Schooling: What Should It Look Like Today & In The Future?

I ask that question because I don’t think I really ever thought about it deeply, or certainly long enough, until I began my course work for my doctorate. Over the past three years I have been challenged to think about curriculum theory, curriculum design, social and cultural contexts affecting how we construct and gain knowledge, ways of knowing, and how language structures our world. I’m in my final semester of coursework and I only now have begun to realize how many branches within our social structure are attached and affected by the ideologies of education as an institution, and how our social structure is constantly influencing and changing what happens within our classrooms.

I don’t think anyone can argue the immense impact of digital technologies and the Internet on globalization, and how our world has become connected in real time and space. What we know, how we learn information, and who or what we learn information from changes with each new advance in technology, and the tools we use to gain information. So, to get to my point about schooling…what does all this technological advancement affecting real time and space, and utilizing digital devices and tools mean in how we “do” school? I think we should all spend time thinking about how we are doing school, and ask if what we are doing in school parallels and intersects with the needs of a globalized and internationalized networked world. The landscape of communication has changed and so must what we do in school to reflect that landscape.

As I have been studying different theorists with different perspectives, I can’t help but understand why education and schooling continues to be so complicated. Those in power within the social structure maintain the ideologies of what education should be, and for many that live in a democratic society, believe (through our social and cultural structure) that education is an equalizer for its entire people. Here again I ask, “What do we mean by education, and what should schooling be, and for what purpose?”

I believe every educator should ponder the answers to those questions. What are the realities of our world and is what we do in our classrooms giving our students the foundation to navigate a world that is digitally connected with access to overwhelming amounts of information. In other words, are we giving our students the foundational skills to critically evaluate, communicate, and understand the multitude of messages and ways of being and knowing that may be very different from our own experiences?

Do we discuss why it is important to know how cultures different from our own operate within their own social structures? As we discuss different cultures and social orders, do we discuss how each of these systems (including our own) creates winners and losers based on a norm in which individuals are measured? What are the ideologies that are the basis and foundation for what we “do” in school? Whose ideologies are they?
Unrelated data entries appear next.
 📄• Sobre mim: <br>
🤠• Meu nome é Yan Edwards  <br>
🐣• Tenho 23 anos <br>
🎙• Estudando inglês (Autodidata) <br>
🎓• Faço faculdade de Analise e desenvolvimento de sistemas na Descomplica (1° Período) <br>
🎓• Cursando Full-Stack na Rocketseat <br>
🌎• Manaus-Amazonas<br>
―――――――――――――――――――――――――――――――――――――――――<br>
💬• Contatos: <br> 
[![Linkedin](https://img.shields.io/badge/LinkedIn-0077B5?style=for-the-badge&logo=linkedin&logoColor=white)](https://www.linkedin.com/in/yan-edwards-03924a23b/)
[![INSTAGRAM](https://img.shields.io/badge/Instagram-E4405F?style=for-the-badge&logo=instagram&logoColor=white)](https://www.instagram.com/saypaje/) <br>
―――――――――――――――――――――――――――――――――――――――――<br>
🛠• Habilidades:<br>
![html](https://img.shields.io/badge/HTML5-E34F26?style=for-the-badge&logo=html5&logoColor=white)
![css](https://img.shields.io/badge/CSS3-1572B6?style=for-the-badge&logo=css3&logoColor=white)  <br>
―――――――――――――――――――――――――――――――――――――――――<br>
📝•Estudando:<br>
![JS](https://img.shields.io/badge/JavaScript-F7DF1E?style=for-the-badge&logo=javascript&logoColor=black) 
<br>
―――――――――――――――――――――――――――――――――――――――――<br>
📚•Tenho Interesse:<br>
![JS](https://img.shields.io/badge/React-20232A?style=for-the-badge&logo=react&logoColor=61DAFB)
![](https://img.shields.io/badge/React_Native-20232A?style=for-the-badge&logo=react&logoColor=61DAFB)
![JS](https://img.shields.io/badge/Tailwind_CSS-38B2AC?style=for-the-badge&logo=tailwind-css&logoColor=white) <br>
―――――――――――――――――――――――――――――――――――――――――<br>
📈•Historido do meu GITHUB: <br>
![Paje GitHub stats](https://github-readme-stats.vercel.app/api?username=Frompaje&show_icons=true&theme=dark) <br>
As our societal structure and means of communication are changing daily due to technological advances and tools, should we not have at the forefront of our thinking what our ideologies are that guide what we do in school, and how we do school to attempt to provide learners with the necessary strategies and skills to navigate the world outside of school in this new and complex digitally connected world?

I listened to a webinar from Gerard van der Ree recently; he states that in many ways all reality is textual and meaning can only exist through the use of language and its multiple narratives. He asserts that it is through these meta-narratives and discourses that we create meaning in our world. He gives an example of the meta-narrative of Christianity in the west, and how much of our understanding in the world of Christian believers is one where there is an absolute right and an absolute evil. Science is one of absolutes in regard to what is true and what is false. What discourses and meta-narratives reflect what we do in school? Understanding that these meta-narratives function as a cornerstone of our culture, are we embedding a meta-narrative within schooling where one must be constantly measured against a framework of what has been deemed the societal “norm”? Do we ever try to see beyond all the meta-narratives that we create within our society and other worldwide cultures? Is it that search for Utopian ideals and values within a society that I’m shooting for? I believe it is, and a desire to create an awareness of the true reality that exists within and outside our social order, with the objective to make change for a better world.

I don’t believe we should think poverty, starvation, and social injustices are part of our norm. I do believe we need to ensure our students have an awareness of the world around us without a veil hiding the true reality of our world. I believe it is only then we can create a generation of citizens that will work to change the world for the better, and schooling can and should play its part to create critical thinkers that are aware of the world, as it exists. Understanding we all are a reflection to some degree of our own social experiences and structure, we need to believe we can and should be purposeful in our actions to bring about positive changes in the social order for all people.